## Exercise details
From the records beneath, determine how many lines contain "json" and report only that figure.

## Input
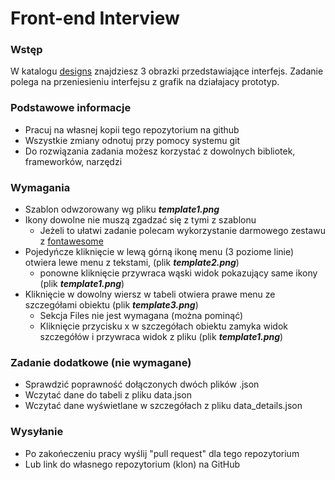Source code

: # Front-end Interview

### Wstęp

W katalogu [designs](./designs) znajdziesz 3 obrazki przedstawiające interfejs. Zadanie polega na przeniesieniu interfejsu z grafik na działajacy prototyp.

### Podstawowe informacje

- Pracuj na własnej kopii tego repozytorium na github
- Wszystkie zmiany odnotuj przy pomocy systemu git
- Do rozwiązania zadania możesz korzystać z dowolnych bibliotek, frameworków, narzędzi

### Wymagania 

- Szablon odwzorowany wg pliku ***template1.png***
- Ikony dowolne nie muszą zgadzać się z tymi z szablonu 
  - Jeżeli to ułatwi zadanie polecam wykorzystanie darmowego zestawu z [fontawesome](https://fontawesome.com/)
- Pojedyńcze kliknięcie w lewą górną ikonę menu (3 poziome linie) otwiera lewe menu z tekstami, (plik ***template2.png***)
  - ponowne kliknięcie przywraca wąski widok pokazujący same ikony (plik ***template1.png***)
- Kliknięcie w dowolny wiersz w tabeli otwiera prawe menu ze szczegółami obiektu (plik ***template3.png***)
  - Sekcja Files nie jest wymagana (można pominąć)
  - Kliknięcie przycisku x w szczegółach obiektu zamyka widok szczegółów i przywraca widok z pliku (plik ***template1.png***)
  
### Zadanie dodatkowe (nie wymagane)

- Sprawdzić poprawność dołączonych dwóch plików .json
- Wczytać dane do tabeli z pliku data.json
- Wczytać dane wyświetlane w szczegółach z pliku data_details.json

### Wysyłanie

- Po zakońeczeniu pracy wyślij "pull request" dla tego repozytorium
- Lub link do własnego repozytorium (klon) na GitHub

## Exercise answer
3